For progressives in Washington, D.C. and New York, the ideal human existence appears to be one in which a person reaches adulthood, moves into a loft apartment, has no children, doesn’t own a vehicle, and has few if any possessions of their own. The excuse for foisting this unhappy lifestyle on so many is a hoped-for reduction in green house gas emissions, but really it’s just a way to exercise power over people. In The American Spectator, Eric Peters outlines the assault by the Biden administration on American car ownership, writing:
The Environmental Protection Agency announced Monday that all new cars that aren’t electric must average 55 miles per gallon by 2026.
This amounts to a Great Leap Forward of almost 20 miles per gallon from the currently ordered 36 miles per gallon that all new cars must achieve, else their manufacturers be punished for making them via “gas guzzler” fines applied to them.
Which are then passed on to the people who buy them. Which makes it progressively more difficult to afford them.
That being the point of the fines, you understand.
The Biden administration considers it their right and duty to punish you for buying the car you want if it doesn’t do what they like.
The free market being an intolerable affront to them. Can’t have supply and demand determined by … supply and demand. That would be even worse a thing than free association.
The administration will say they are “saving you money on gas” via their “rules.” Which is true in the same way that “ruling” you must live in a small apartment in the city “saves” you the bother of having to cut a lawn. They do not say anything about the cost of the apartment — including the diminishment of your personal space — and your control over it.

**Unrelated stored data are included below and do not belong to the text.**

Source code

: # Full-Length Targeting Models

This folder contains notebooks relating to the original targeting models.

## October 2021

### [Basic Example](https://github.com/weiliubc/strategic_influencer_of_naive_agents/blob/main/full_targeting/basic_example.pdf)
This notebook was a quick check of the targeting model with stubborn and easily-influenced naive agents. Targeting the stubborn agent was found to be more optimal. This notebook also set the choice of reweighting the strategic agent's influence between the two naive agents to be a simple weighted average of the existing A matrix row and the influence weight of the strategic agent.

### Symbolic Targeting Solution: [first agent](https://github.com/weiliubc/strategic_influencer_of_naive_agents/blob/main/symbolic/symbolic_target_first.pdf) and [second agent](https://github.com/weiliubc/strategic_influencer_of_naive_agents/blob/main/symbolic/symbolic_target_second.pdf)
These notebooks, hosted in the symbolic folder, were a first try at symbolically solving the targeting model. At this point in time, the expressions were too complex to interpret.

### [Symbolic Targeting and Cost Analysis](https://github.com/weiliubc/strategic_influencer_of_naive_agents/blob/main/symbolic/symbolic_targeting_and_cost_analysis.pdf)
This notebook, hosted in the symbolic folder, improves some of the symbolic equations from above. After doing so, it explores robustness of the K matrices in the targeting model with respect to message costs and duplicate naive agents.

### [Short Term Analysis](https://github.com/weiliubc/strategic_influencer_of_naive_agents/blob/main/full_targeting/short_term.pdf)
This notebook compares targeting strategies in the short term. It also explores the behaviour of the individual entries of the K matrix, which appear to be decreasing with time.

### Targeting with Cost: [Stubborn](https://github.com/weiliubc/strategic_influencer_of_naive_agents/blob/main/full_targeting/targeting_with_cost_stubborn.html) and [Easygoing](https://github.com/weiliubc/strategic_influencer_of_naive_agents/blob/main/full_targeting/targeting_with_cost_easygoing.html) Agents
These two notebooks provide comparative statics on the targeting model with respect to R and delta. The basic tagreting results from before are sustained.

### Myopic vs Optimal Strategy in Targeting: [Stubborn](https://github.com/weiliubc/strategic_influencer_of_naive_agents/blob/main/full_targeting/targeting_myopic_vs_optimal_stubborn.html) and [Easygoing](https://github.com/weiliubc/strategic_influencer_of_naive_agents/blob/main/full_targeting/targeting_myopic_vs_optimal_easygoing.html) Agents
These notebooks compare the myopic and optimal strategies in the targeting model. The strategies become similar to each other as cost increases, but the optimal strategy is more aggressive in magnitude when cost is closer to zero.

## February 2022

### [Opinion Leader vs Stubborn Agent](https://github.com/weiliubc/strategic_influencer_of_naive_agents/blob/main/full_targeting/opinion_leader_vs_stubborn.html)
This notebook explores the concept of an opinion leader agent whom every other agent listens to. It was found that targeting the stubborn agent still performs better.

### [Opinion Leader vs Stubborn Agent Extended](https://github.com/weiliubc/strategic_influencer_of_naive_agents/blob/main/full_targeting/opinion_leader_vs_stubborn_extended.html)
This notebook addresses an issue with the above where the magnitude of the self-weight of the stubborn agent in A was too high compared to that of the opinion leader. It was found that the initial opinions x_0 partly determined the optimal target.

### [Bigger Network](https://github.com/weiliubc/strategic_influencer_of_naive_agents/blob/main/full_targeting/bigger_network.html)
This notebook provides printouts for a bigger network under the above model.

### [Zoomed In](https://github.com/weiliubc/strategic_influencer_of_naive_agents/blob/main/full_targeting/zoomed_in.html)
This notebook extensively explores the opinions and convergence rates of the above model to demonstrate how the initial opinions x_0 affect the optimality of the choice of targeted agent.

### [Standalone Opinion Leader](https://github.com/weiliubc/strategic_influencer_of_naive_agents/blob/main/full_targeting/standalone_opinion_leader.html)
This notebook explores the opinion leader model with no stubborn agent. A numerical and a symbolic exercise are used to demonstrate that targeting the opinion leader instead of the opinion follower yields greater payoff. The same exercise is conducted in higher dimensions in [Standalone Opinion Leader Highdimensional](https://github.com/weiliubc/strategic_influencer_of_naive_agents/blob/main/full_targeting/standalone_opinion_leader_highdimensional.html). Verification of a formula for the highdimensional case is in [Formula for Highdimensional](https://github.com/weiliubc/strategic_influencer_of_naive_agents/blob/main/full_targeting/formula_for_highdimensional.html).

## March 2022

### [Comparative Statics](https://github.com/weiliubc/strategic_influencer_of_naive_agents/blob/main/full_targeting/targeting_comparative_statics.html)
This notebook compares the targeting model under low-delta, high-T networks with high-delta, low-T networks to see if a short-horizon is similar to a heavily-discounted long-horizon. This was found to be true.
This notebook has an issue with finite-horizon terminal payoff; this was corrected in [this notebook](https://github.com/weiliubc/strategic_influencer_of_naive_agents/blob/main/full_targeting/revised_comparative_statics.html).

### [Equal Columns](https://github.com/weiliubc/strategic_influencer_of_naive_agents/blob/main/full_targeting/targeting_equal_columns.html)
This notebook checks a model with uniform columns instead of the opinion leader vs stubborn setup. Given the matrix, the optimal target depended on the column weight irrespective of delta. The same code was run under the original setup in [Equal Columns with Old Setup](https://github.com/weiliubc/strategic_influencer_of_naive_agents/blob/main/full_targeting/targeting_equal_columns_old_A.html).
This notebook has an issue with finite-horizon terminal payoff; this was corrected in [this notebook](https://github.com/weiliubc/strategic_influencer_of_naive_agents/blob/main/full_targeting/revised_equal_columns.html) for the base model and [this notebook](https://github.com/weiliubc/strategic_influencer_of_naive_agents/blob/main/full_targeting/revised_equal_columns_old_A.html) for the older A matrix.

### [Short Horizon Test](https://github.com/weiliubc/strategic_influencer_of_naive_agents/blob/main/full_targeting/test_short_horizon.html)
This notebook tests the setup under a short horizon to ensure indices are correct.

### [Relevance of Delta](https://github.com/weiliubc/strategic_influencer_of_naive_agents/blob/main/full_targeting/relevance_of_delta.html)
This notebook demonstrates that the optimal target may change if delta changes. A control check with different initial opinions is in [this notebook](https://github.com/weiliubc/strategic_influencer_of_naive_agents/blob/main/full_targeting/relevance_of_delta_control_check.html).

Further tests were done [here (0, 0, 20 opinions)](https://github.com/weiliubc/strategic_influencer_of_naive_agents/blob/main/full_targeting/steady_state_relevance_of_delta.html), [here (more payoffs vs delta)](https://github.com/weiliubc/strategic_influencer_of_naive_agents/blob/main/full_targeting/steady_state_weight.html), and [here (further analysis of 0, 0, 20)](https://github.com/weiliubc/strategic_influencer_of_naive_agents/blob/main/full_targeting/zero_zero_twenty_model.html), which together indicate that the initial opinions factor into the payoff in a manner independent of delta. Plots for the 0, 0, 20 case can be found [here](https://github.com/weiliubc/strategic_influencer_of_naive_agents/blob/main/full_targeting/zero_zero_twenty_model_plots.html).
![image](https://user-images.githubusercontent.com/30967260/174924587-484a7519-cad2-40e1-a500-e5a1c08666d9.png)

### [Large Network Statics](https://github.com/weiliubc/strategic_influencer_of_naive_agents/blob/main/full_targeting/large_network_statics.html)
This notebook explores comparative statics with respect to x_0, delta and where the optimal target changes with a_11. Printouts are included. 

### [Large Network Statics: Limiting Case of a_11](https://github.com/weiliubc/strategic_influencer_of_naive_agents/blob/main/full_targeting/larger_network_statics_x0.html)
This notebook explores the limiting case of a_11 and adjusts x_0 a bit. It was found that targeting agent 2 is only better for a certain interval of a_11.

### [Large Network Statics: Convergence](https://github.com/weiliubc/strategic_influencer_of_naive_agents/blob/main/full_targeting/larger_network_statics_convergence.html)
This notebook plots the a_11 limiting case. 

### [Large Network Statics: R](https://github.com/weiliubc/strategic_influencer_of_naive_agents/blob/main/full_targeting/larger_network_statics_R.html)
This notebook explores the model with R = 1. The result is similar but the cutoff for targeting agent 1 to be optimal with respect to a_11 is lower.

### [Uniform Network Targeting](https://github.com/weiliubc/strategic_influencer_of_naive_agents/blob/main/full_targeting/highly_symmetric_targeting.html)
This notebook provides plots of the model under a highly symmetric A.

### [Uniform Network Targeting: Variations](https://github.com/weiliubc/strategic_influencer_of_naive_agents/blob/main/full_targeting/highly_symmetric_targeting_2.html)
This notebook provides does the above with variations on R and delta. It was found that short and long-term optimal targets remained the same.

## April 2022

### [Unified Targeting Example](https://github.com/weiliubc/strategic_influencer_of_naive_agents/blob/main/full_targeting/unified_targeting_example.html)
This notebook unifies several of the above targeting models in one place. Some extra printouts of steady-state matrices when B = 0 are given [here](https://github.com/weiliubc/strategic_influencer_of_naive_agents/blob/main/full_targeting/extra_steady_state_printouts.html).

Nor, of course, do they say anything about using “rules” to make you pay more for what you don’t want. An affront which brings us to the following fact:
Right now, only two new (2022 model year) cars meet the new “rule” — just barely. They are the Toyota Prius and the Hyundai Ioniq.
Both are partially electric cars (i.e., hybrids) and also small cars designed to be primarily economical cars. They are not bad cars. Indeed, they have their merits — chief among them their ability to average about 55 miles per gallon. But they are not cars most people want — or else you’d already see most people driving them.
Italics to make the point.
Why then aren’t most people driving them — assuming (as the Biden administration insists) that “saving gas” is the most important consideration motivating car buyers? The answer, of course, is that it isn’t — even though Biden has caused the cost of gas to almost double in less than 12 months.
Small hybrids are wonderful — as commuter cars and cars for single people and even small (emphasis on small) families. They are inadequate for large families and the bottom line fact is that many — most people — do not want to drive a small hybrid car, even if it does average 55 miles per gallon.
They prefer to drive some other kind of car. More precisely, a crossover or an SUV, or a pick-up, the three most popular kinds of vehicles — by far. None of which averages 55 miles per gallon.
There isn’t a single car — without batteries and motors — that meets this standard or comes even close to averaging it.